[Extracted data entries]
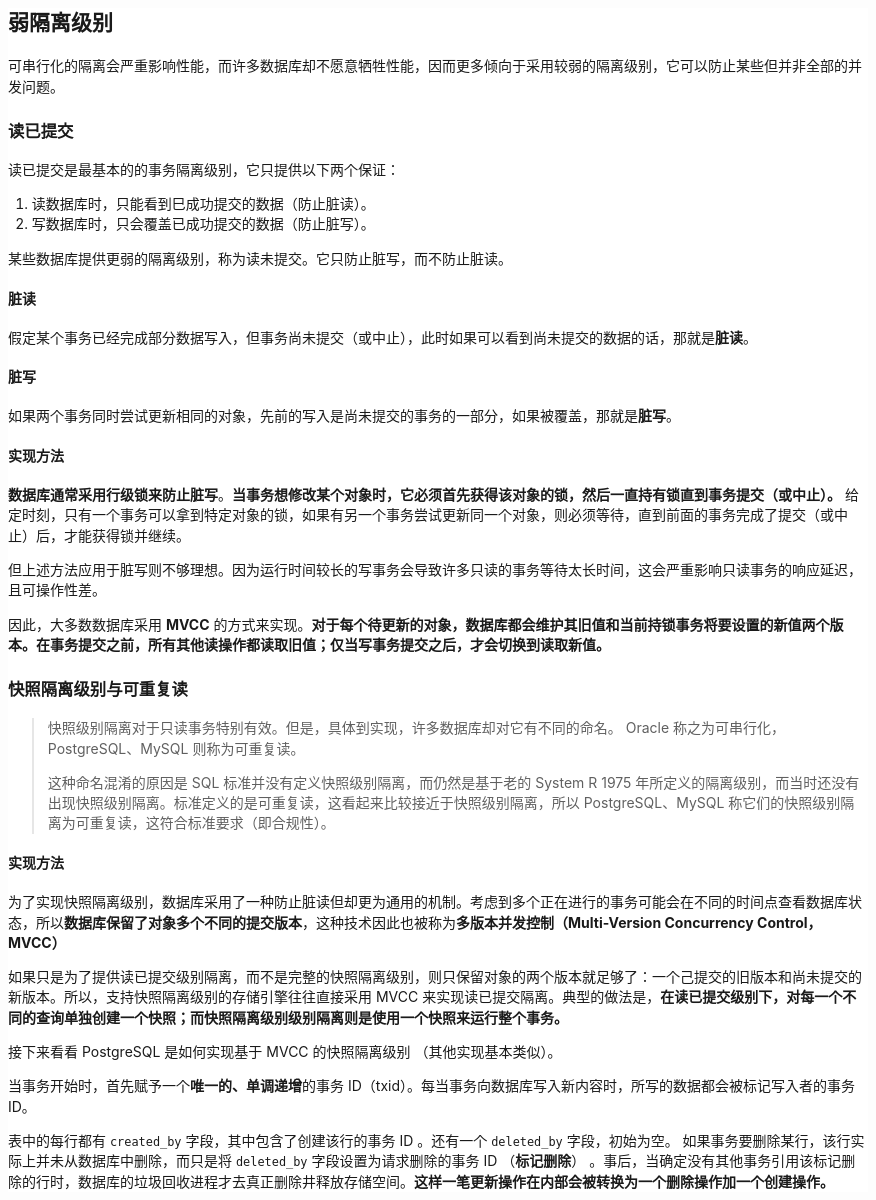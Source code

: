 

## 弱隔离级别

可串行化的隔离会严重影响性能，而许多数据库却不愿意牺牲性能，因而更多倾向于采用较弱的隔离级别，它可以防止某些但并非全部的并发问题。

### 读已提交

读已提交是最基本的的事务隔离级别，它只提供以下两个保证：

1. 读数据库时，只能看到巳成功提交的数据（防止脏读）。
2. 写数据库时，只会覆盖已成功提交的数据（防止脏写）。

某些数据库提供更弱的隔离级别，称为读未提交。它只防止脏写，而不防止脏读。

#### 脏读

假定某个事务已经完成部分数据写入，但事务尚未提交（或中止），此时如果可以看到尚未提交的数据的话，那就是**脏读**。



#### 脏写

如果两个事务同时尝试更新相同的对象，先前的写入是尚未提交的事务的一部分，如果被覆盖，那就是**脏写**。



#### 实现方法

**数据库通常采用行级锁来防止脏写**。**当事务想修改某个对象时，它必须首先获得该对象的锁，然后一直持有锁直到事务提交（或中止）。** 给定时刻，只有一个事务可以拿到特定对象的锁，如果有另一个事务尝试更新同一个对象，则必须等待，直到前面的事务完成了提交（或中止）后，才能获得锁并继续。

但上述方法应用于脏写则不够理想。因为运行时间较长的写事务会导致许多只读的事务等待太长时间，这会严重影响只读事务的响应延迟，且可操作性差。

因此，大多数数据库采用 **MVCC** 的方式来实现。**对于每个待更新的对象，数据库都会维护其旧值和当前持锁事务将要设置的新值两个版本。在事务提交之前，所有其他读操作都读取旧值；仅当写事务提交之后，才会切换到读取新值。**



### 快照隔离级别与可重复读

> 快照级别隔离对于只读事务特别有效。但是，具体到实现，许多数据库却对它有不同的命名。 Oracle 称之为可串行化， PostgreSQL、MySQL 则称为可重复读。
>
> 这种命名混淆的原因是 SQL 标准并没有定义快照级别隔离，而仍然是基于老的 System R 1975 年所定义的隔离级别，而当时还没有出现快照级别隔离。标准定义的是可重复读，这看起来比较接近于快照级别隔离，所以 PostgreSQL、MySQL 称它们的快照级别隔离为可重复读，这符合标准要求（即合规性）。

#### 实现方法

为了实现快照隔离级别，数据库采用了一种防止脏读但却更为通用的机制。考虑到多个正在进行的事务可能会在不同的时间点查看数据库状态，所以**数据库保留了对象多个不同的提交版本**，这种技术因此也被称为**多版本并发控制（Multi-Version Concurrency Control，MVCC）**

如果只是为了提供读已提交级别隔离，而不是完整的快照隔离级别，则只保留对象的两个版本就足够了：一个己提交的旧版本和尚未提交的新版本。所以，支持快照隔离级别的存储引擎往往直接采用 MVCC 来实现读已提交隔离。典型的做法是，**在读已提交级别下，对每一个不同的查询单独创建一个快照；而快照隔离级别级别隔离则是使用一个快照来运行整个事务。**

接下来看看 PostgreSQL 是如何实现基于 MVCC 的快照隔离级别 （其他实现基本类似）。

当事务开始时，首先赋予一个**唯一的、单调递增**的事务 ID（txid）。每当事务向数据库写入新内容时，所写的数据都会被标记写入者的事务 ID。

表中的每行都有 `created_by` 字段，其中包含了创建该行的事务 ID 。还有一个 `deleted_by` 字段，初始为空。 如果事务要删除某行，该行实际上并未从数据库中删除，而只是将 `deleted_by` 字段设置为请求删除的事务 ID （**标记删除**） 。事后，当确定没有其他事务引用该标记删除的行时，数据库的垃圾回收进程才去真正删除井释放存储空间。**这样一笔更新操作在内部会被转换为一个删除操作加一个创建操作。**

### Exercise brief
The answer must be every line from the records above that contains the word "MySQL", copied out.

### Task output
> 快照级别隔离对于只读事务特别有效。但是，具体到实现，许多数据库却对它有不同的命名。 Oracle 称之为可串行化， PostgreSQL、MySQL 则称为可重复读。
> 这种命名混淆的原因是 SQL 标准并没有定义快照级别隔离，而仍然是基于老的 System R 1975 年所定义的隔离级别，而当时还没有出现快照级别隔离。标准定义的是可重复读，这看起来比较接近于快照级别隔离，所以 PostgreSQL、MySQL 称它们的快照级别隔离为可重复读，这符合标准要求（即合规性）。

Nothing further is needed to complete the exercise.